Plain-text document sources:
┏━━
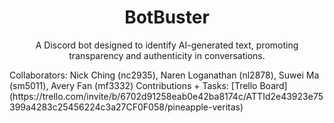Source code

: <h1 align="center">BotBuster</h1>
<p align="center"> A Discord bot designed to identify AI-generated text, promoting transparency and authenticity in conversations.</p>


<p>
Collaborators: Nick Ching (nc2935), Naren Loganathan (nl2878), Suwei Ma (sm5011), Avery Fan (mf3332)
Contributions + Tasks: [Trello Board](https://trello.com/invite/b/6702d91258eab0e42ba8174c/ATTId2e43923e75399a4283c25456224c3a27CF0F058/pineapple-veritas)
</p>




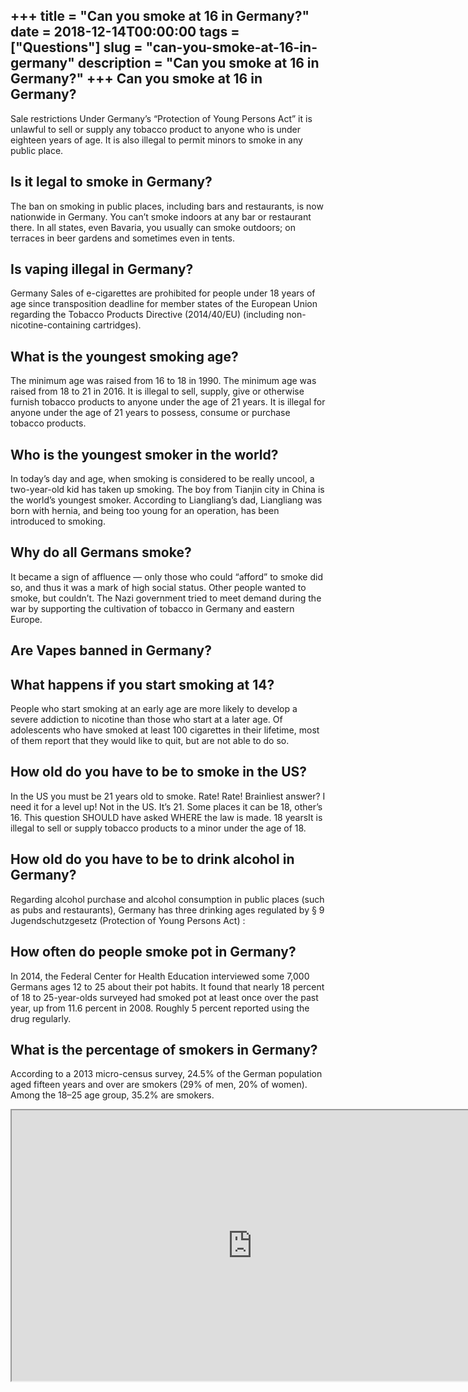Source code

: +++
title = "Can you smoke at 16 in Germany?"
date = 2018-12-14T00:00:00
tags = ["Questions"]
slug = "can-you-smoke-at-16-in-germany"
description = "Can you smoke at 16 in Germany?"
+++
Can you smoke at 16 in Germany?
-------------------------------

Sale restrictions Under Germany’s “Protection of Young Persons Act” it is unlawful to sell or supply any tobacco product to anyone who is under eighteen years of age. It is also illegal to permit minors to smoke in any public place.

Is it legal to smoke in Germany?
--------------------------------

The ban on smoking in public places, including bars and restaurants, is now nationwide in Germany. You can’t smoke indoors at any bar or restaurant there. In all states, even Bavaria, you usually can smoke outdoors; on terraces in beer gardens and sometimes even in tents.

Is vaping illegal in Germany?
-----------------------------

Germany Sales of e-cigarettes are prohibited for people under 18 years of age since transposition deadline for member states of the European Union regarding the Tobacco Products Directive (2014/40/EU) (including non-nicotine-containing cartridges).

What is the youngest smoking age?
---------------------------------

The minimum age was raised from 16 to 18 in 1990. The minimum age was raised from 18 to 21 in 2016. It is illegal to sell, supply, give or otherwise furnish tobacco products to anyone under the age of 21 years. It is illegal for anyone under the age of 21 years to possess, consume or purchase tobacco products.

Who is the youngest smoker in the world?
----------------------------------------

In today’s day and age, when smoking is considered to be really uncool, a two-year-old kid has taken up smoking. The boy from Tianjin city in China is the world’s youngest smoker. According to Liangliang’s dad, Liangliang was born with hernia, and being too young for an operation, has been introduced to smoking.

Why do all Germans smoke?
-------------------------

It became a sign of affluence — only those who could “afford” to smoke did so, and thus it was a mark of high social status. Other people wanted to smoke, but couldn’t. The Nazi government tried to meet demand during the war by supporting the cultivation of tobacco in Germany and eastern Europe.

Are Vapes banned in Germany?
----------------------------

What happens if you start smoking at 14?
----------------------------------------

People who start smoking at an early age are more likely to develop a severe addiction to nicotine than those who start at a later age. Of adolescents who have smoked at least 100 cigarettes in their lifetime, most of them report that they would like to quit, but are not able to do so.

How old do you have to be to smoke in the US?
---------------------------------------------

In the US you must be 21 years old to smoke. Rate! Rate! Brainliest answer? I need it for a level up! Not in the US. It’s 21. Some places it can be 18, other’s 16. This question SHOULD have asked WHERE the law is made. 18 yearsIt is illegal to sell or supply tobacco products to a minor under the age of 18.

How old do you have to be to drink alcohol in Germany?
------------------------------------------------------

Regarding alcohol purchase and alcohol consumption in public places (such as pubs and restaurants), Germany has three drinking ages regulated by § 9 Jugendschutzgesetz (Protection of Young Persons Act) :

How often do people smoke pot in Germany?
-----------------------------------------

In 2014, the Federal Center for Health Education interviewed some 7,000 Germans ages 12 to 25 about their pot habits. It found that nearly 18 percent of 18 to 25-year-olds surveyed had smoked pot at least once over the past year, up from 11.6 percent in 2008. Roughly 5 percent reported using the drug regularly.

What is the percentage of smokers in Germany?
---------------------------------------------

According to a 2013 micro-census survey, 24.5% of the German population aged fifteen years and over are smokers (29% of men, 20% of women). Among the 18–25 age group, 35.2% are smokers.

<iframe allow="accelerometer; autoplay; clipboard-write; encrypted-media; gyroscope; picture-in-picture" allowfullscreen="" class="__youtube_prefs__  epyt-is-override  no-lazyload" data-no-lazy="1" data-origheight="433" data-origwidth="770" data-skipgform_ajax_framebjll="" height="433" id="_ytid_10196" loading="lazy" src="https://www.youtube.com/embed/avs1ijoDvzk?enablejsapi=1&autoplay=0&cc_load_policy=0&cc_lang_pref=&iv_load_policy=1&loop=0&modestbranding=0&rel=1&fs=1&playsinline=0&autohide=2&theme=dark&color=red&controls=1&" title="YouTube player" width="770"></iframe>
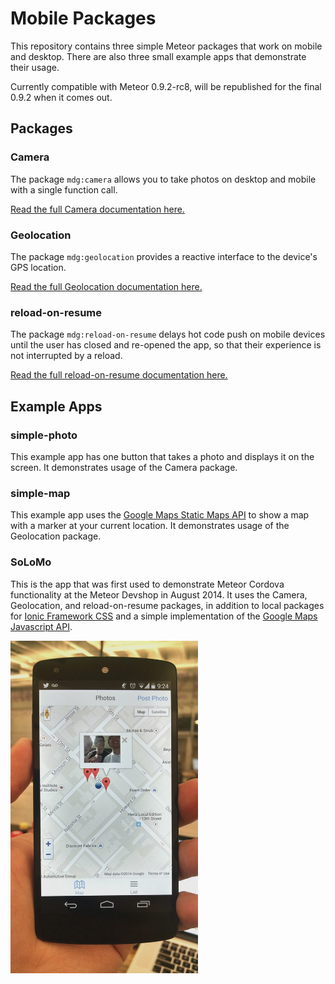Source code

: Mobile Packages
===============

This repository contains three simple Meteor packages that work on mobile and desktop. There are also three small example apps that demonstrate their usage.

Currently compatible with Meteor 0.9.2-rc8, will be republished for the final 0.9.2 when it comes out.

## Packages

### Camera

The package `mdg:camera` allows you to take photos on desktop and mobile with a single function call.

[Read the full Camera documentation here.](packages/mdg:camera/README.md)

### Geolocation

The package `mdg:geolocation` provides a reactive interface to the device's GPS location.

[Read the full Geolocation documentation here.](packages/mdg:geolocation/README.md)

### reload-on-resume

The package `mdg:reload-on-resume` delays hot code push on mobile devices until the user has closed and re-opened the app, so that their experience is not interrupted by a reload.

[Read the full reload-on-resume documentation here.](packages/mdg:reload-on-resume/README.md)

## Example Apps

### simple-photo

This example app has one button that takes a photo and displays it on the screen. It demonstrates usage of the Camera package.

### simple-map

This example app uses the [Google Maps Static Maps API](https://developers.google.com/maps/documentation/staticmaps/) to show a map with a marker at your current location. It demonstrates usage of the Geolocation package.

### SoLoMo

This is the app that was first used to demonstrate Meteor Cordova functionality at the Meteor Devshop in August 2014. It uses the Camera, Geolocation, and reload-on-resume packages, in addition to local packages for [Ionic Framework CSS](http://ionicframework.com/) and a simple implementation of the [Google Maps Javascript API](https://developers.google.com/maps/documentation/javascript/).

<img src="examples/map-photos/screenshot.jpg" width="300" />
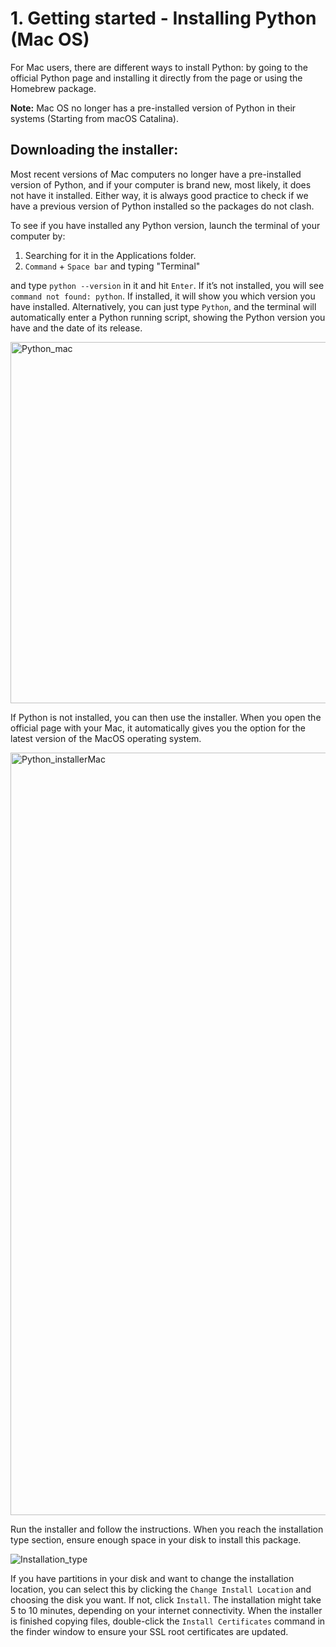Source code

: # 1. Getting started - Installing Python (Mac OS)

For Mac users, there are different ways to install Python: by going to the official Python page and installing it directly from the page or using the Homebrew package.

**Note:** Mac OS no longer has a pre-installed version of Python in their systems (Starting from macOS Catalina).

## Downloading the installer:

Most recent versions of Mac computers no longer have a pre-installed version of Python, and if your computer is brand new, most likely, it does not have it installed. Either way, it is always good practice to check if we have a previous version of Python installed so the packages do not clash.

To see if you have installed any Python version, launch the terminal of your computer by:

1. Searching for it in the Applications folder.
2. `Command` + `Space bar` and typing "Terminal"

and type `python --version` in it and hit `Enter`. If it’s not installed, you will see `command not found: python`. If installed, it will show you which version you have installed. Alternatively, you can just type `Python`, and the terminal will automatically enter a Python running script, showing the Python version you have and the date of its release.

<img width="578" alt="Python_mac" src="https://github.com/mayraberrones94/CCI_technical/assets/35910638/ff02ad0f-6b32-471e-b294-10c8b3043992">

If Python is not installed, you can then use the installer. When you open the official page with your Mac, it automatically gives you the option for the latest version of the MacOS operating system. 

<img width="1220" alt="Python_installerMac" src="https://github.com/mayraberrones94/CCI_technical/assets/35910638/30694d49-2b56-4f10-adc7-28bcae857d30">

Run the installer and follow the instructions. When you reach the installation type section, ensure enough space in your disk to install this package. 

![Installation_type](https://github.com/mayraberrones94/CCI_technical/assets/35910638/e3ffb33c-2c34-4f58-8d4f-3650d7337c6f)

If you have partitions in your disk and want to change the installation location, you can select this by clicking the `Change Install Location` and choosing the disk you want. If not, click  `Install`. The installation might take 5 to 10 minutes, depending on your internet connectivity. When the installer is finished copying files, double-click the `Install Certificates` command in the finder window to ensure your SSL root certificates are updated.


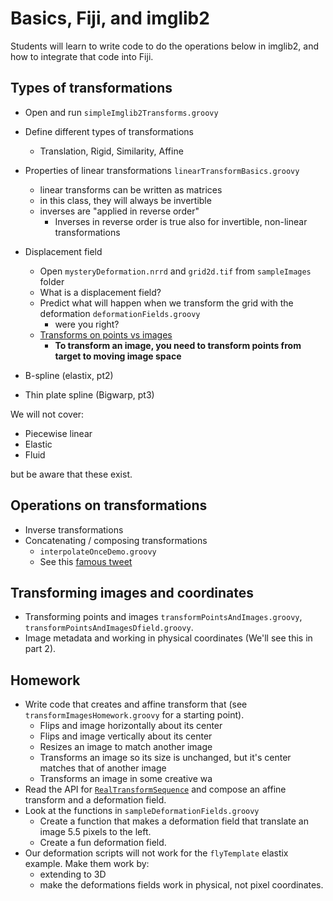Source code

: # Basics, Fiji, and imglib2

Students will learn to write code to do the operations below in imglib2, and how
to integrate that code into Fiji.

## Types of transformations

* Open and run `simpleImglib2Transforms.groovy`
* Define different types of transformations
    * Translation, Rigid, Similarity, Affine
* Properties of linear transformations `linearTransformBasics.groovy`
    * linear transforms can be written as matrices
    * in this class, they will always be invertible
    * inverses are "applied in reverse order"
        * Inverses in reverse order is true also for invertible, non-linear transformations

* Displacement field
    * Open `mysteryDeformation.nrrd` and `grid2d.tif` from `sampleImages` folder
    * What is a displacement field?
    * Predict what will happen when we transform the grid with the deformation `deformationFields.groovy`
        * were you right?
    * [Transforms on points vs images](https://github.com/bogovicj/transforms_tutorial/blob/master/resources/2019_DAIS.pdf)
        * **To transform an image, you need to transform points from target to moving image space**
    
    
* B-spline (elastix, pt2)
* Thin plate spline (Bigwarp, pt3)


We will not cover:
* Piecewise linear
* Elastic
* Fluid

but be aware that these exist.

## Operations on transformations

* Inverse transformations
* Concatenating / composing transformations
    * `interpolateOnceDemo.groovy`
    * See this [famous tweet](https://twitter.com/haesleinhuepf/status/1088546103866388481?s=20)

## Transforming images and coordinates

* Transforming points and images `transformPointsAndImages.groovy`, `transformPointsAndImagesDfield.groovy`.
* Image metadata and working in physical coordinates (We'll see this in part 2).

## Homework

* Write code that creates and affine transform that (see `transformImagesHomework.groovy` for a starting point).
    * Flips and image horizontally about its center
    * Flips and image vertically about its center
    * Resizes an image to match another image 
    * Transforms an image so its size is unchanged, but it's center matches that of another image
    * Transforms an image in some creative wa
* Read the API for [`RealTransformSequence`](https://javadoc.scijava.org/ImgLib2/net/imglib2/realtransform/RealTransformSequence.html) and compose an affine transform and a deformation field.
* Look at the functions in `sampleDeformationFields.groovy`
    * Create a function that makes a deformation field that translate an image 5.5 pixels to the left.
    * Create a fun deformation field.
* Our deformation scripts will not work for the `flyTemplate` elastix example.  Make them work by:
    * extending to 3D
    * make the deformations fields work in physical, not pixel coordinates.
┗━━
▸ **Exercise aim**:
Please state how many lines in the records above hold the word "purchase", giving only the number.

▸ **Result of this task**:
2